— ACTIVITY —
Once the pictures are set aside, copy everything else in the records exactly.

AVAILABLE RECORDS START

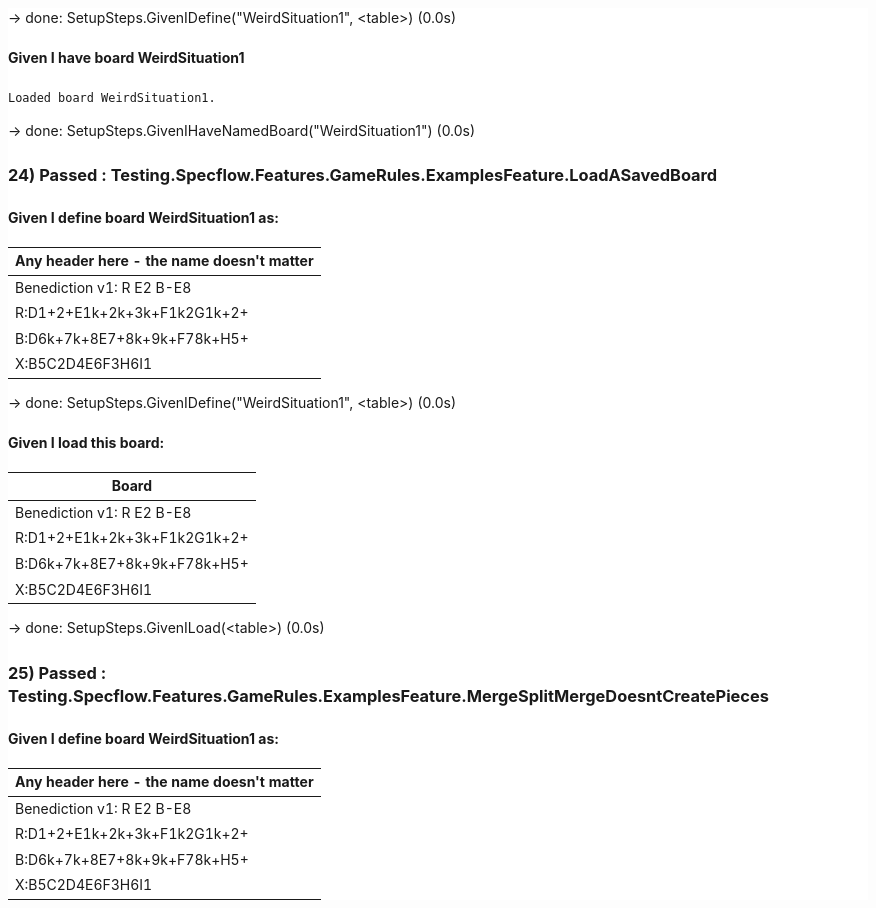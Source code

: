  -&gt; done: SetupSteps.GivenIDefine("WeirdSituation1", &lt;table&gt;) (0.0s)
#### Given I have board WeirdSituation1
    Loaded board WeirdSituation1.

 -&gt; done: SetupSteps.GivenIHaveNamedBoard("WeirdSituation1") (0.0s)


### 24) Passed : Testing.Specflow.Features.GameRules.ExamplesFeature.LoadASavedBoard



#### Given I define board WeirdSituation1 as:
  | Any header here - the name doesn't matter |
  | - |
  | Benediction v1: R E2 B-E8                 |
  | R:D1+2+E1k+2k+3k+F1k2G1k+2+               |
  | B:D6k+7k+8E7+8k+9k+F78k+H5+               |
  | X:B5C2D4E6F3H6I1                          |

 -&gt; done: SetupSteps.GivenIDefine("WeirdSituation1", &lt;table&gt;) (0.0s)
#### Given I load this board:
  | Board                       |
  | - |
  | Benediction v1: R E2 B-E8   |
  | R:D1+2+E1k+2k+3k+F1k2G1k+2+ |
  | B:D6k+7k+8E7+8k+9k+F78k+H5+ |
  | X:B5C2D4E6F3H6I1            |

 -&gt; done: SetupSteps.GivenILoad(&lt;table&gt;) (0.0s)


### 25) Passed : Testing.Specflow.Features.GameRules.ExamplesFeature.MergeSplitMergeDoesntCreatePieces



#### Given I define board WeirdSituation1 as:
  | Any header here - the name doesn't matter |
  | - |
  | Benediction v1: R E2 B-E8                 |
  | R:D1+2+E1k+2k+3k+F1k2G1k+2+               |
  | B:D6k+7k+8E7+8k+9k+F78k+H5+               |
  | X:B5C2D4E6F3H6I1                          |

AVAILABLE RECORDS END

— EXERCISE RESULT —
Source code

:  -&gt; done: SetupSteps.GivenIDefine("WeirdSituation1", &lt;table&gt;) (0.0s)
#### Given I have board WeirdSituation1
    Loaded board WeirdSituation1.

 -&gt; done: SetupSteps.GivenIHaveNamedBoard("WeirdSituation1") (0.0s)


### 24) Passed : Testing.Specflow.Features.GameRules.ExamplesFeature.LoadASavedBoard



#### Given I define board WeirdSituation1 as:
  | Any header here - the name doesn't matter |
  | - |
  | Benediction v1: R E2 B-E8                 |
  | R:D1+2+E1k+2k+3k+F1k2G1k+2+               |
  | B:D6k+7k+8E7+8k+9k+F78k+H5+               |
  | X:B5C2D4E6F3H6I1                          |

 -&gt; done: SetupSteps.GivenIDefine("WeirdSituation1", &lt;table&gt;) (0.0s)
#### Given I load this board:
  | Board                       |
  | - |
  | Benediction v1: R E2 B-E8   |
  | R:D1+2+E1k+2k+3k+F1k2G1k+2+ |
  | B:D6k+7k+8E7+8k+9k+F78k+H5+ |
  | X:B5C2D4E6F3H6I1            |

 -&gt; done: SetupSteps.GivenILoad(&lt;table&gt;) (0.0s)


### 25) Passed : Testing.Specflow.Features.GameRules.ExamplesFeature.MergeSplitMergeDoesntCreatePieces



#### Given I define board WeirdSituation1 as:
  | Any header here - the name doesn't matter |
  | - |
  | Benediction v1: R E2 B-E8                 |
  | R:D1+2+E1k+2k+3k+F1k2G1k+2+               |
  | B:D6k+7k+8E7+8k+9k+F78k+H5+               |
  | X:B5C2D4E6F3H6I1                          |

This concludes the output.